OK I'm a fairweather fan as WEagleWiseMan in Tassie keeps telling me but I couldn't resist revisiting the Mars Bar challenge. Last year SwanGirl and I were bet 2 King Size Mars Bars that the Swans couldn't beat West Coast Eagles in the AFL Grand Final. Of course they hammered them and thus begain a year long limited interest in the outcome of Sydney Swans and the Australian Footbal League (ABL).
Then they hit the grand final yet again with the same adversary - yep you guessed it, West Coast Eagles vs Swans so - bang the gong, we are on . . I did actually watch the game and thought that the Swannies were unlucky to miss the comeback of the year and lost by just one point. Still, that's the great thing about not being too passionate about the game, it doesn't hurt so much when you lose. So WiseMan . . go the Weagles . . your chocolate is in the post!

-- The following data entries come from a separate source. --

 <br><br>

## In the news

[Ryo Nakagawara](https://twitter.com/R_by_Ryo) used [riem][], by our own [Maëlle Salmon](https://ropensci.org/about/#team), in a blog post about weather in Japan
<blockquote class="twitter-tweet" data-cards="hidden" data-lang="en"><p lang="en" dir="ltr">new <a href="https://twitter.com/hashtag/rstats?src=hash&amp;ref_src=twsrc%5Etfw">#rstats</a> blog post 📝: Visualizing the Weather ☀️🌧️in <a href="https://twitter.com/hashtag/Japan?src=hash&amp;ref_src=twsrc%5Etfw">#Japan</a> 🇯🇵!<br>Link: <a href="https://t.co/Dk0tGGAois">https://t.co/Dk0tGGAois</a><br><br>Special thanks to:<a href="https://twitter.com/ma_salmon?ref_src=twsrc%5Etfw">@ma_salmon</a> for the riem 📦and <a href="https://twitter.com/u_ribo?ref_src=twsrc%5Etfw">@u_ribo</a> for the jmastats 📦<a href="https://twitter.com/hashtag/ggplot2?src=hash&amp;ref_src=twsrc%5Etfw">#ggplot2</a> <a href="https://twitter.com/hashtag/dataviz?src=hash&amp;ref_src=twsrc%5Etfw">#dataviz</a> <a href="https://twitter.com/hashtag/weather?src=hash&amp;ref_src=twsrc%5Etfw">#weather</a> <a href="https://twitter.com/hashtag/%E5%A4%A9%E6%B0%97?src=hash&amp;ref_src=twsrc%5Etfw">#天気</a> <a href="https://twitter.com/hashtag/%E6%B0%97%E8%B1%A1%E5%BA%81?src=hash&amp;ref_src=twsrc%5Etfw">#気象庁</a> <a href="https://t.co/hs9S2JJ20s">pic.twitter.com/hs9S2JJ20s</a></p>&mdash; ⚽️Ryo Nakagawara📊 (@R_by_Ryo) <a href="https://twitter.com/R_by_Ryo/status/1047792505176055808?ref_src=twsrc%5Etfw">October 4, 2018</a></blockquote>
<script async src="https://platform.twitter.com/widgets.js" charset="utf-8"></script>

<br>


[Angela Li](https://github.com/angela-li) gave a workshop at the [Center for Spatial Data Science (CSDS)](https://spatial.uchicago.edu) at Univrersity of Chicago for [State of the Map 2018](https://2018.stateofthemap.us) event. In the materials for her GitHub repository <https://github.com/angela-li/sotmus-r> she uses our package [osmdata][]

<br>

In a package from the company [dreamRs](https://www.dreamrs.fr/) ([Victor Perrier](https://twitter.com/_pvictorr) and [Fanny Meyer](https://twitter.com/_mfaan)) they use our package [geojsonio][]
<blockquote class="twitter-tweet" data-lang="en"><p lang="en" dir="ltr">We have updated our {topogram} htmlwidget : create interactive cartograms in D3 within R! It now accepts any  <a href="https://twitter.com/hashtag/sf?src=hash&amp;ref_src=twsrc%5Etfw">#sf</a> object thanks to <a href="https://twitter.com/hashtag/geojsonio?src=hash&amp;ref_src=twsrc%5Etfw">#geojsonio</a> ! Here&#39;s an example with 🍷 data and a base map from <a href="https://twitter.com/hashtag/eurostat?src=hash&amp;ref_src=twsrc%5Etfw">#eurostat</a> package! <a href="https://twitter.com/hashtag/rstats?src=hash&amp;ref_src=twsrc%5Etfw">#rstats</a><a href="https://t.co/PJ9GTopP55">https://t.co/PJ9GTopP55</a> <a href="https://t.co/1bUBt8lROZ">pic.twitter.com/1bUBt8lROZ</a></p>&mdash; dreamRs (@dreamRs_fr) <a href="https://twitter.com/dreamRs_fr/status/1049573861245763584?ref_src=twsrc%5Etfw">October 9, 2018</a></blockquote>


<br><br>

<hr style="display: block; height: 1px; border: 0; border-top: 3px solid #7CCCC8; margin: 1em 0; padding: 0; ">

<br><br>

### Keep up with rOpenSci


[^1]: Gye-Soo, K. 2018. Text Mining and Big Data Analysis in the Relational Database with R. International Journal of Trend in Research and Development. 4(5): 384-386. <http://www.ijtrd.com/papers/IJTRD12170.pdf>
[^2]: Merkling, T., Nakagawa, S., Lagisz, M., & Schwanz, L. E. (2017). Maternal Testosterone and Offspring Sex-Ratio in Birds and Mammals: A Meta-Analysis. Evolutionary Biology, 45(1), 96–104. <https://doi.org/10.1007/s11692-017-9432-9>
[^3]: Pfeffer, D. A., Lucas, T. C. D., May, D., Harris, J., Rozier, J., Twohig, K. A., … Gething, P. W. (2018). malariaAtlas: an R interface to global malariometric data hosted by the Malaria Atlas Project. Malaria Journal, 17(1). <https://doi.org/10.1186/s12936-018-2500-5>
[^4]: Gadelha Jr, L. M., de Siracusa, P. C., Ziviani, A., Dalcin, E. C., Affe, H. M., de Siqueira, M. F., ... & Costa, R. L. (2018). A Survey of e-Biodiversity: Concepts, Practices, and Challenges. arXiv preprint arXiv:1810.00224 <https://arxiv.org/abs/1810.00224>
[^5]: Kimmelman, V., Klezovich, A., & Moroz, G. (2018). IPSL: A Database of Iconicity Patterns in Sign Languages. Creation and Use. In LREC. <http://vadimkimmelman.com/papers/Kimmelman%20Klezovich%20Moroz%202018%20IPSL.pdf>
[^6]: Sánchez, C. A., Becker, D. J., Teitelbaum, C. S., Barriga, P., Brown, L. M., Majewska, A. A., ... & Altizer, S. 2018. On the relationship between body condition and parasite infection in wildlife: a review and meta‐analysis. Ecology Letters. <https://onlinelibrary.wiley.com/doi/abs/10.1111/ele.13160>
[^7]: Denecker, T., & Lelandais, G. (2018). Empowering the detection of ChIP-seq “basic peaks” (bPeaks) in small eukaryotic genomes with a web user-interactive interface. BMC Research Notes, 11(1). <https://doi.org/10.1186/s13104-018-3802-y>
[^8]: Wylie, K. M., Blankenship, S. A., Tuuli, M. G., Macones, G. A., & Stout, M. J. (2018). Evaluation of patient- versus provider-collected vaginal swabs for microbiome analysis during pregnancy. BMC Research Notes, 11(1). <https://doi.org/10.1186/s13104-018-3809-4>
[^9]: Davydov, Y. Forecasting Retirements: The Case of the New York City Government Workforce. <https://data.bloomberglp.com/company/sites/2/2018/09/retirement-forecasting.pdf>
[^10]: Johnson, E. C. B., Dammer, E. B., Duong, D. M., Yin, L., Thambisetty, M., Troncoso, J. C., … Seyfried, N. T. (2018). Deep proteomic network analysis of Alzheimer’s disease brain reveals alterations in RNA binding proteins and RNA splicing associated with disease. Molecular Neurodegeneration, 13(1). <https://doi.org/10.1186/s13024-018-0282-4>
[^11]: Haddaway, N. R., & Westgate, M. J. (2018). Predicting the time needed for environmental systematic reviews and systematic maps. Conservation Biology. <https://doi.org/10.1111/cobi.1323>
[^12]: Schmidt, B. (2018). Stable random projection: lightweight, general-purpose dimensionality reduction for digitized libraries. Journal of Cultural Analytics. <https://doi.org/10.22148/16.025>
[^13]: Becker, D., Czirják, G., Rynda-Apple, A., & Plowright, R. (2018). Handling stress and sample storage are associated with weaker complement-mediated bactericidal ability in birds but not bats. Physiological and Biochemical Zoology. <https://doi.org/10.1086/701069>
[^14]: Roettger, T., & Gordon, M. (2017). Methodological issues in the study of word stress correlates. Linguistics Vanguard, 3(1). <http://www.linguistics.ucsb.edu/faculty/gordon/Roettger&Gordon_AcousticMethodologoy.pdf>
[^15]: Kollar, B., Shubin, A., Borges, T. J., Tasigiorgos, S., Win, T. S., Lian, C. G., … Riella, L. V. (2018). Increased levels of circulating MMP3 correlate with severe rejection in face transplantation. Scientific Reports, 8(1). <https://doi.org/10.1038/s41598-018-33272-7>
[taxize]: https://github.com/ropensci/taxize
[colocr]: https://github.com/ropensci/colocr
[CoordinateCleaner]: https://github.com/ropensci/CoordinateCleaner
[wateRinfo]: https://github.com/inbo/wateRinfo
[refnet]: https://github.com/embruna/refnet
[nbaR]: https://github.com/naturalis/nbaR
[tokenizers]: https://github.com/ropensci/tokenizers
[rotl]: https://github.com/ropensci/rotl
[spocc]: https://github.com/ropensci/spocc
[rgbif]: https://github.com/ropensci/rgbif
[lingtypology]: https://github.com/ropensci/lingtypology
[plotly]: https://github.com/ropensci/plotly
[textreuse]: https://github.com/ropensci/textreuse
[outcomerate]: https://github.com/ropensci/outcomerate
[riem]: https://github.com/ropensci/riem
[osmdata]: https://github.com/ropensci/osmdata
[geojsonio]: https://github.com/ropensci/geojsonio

This afternoon (Sunday) it's more footy final time with the National Rugby League Grand Final but for me this game holds no charm. Just a bunch of badly behaved latent homos grappling each other's inner thigh and sliding over the line hugging their ball . . .truly, it's bizarre. You run a few metres, someone pulls you down, then you have to pass the ball backwards where someone else picks it up and runs a few more metres until someone else pulls them down. It's got to be the most unintelligent sport in the world which probably explains why so many of these bozos end up on advertisements for cheap school outfitters dressed as women or in front of the judiciary for head high tackles (apparently they're worried that damage to the brains of these nit-wits is a real possibility) or being in court for indecent exposure, drunk driving or sexual assault.
Seriously, they have faces that only a mother could love thanks to years of being smashed about with balls and fists (not necessarily in that order). Few have a brain bigger than a pea and yet we get so swept up in Grand Final Fever that all around the country today there are Barbecues galore, pissups aplenty - ClareBear has run away to Seal Rocks for a girly footy free weekend and GymJunkie is sitting on the couch with his Brisbane Broncos costume on waiting for the game to start . . . he's only got 6 hours to go. Me . . well I've hired a nice video and have a bottle chilling in the fridge.
Anyway, for you fanatics, Go the Broncos . . .and well done Weagles . . . I'll toast your health in oooh, about 10 minutes?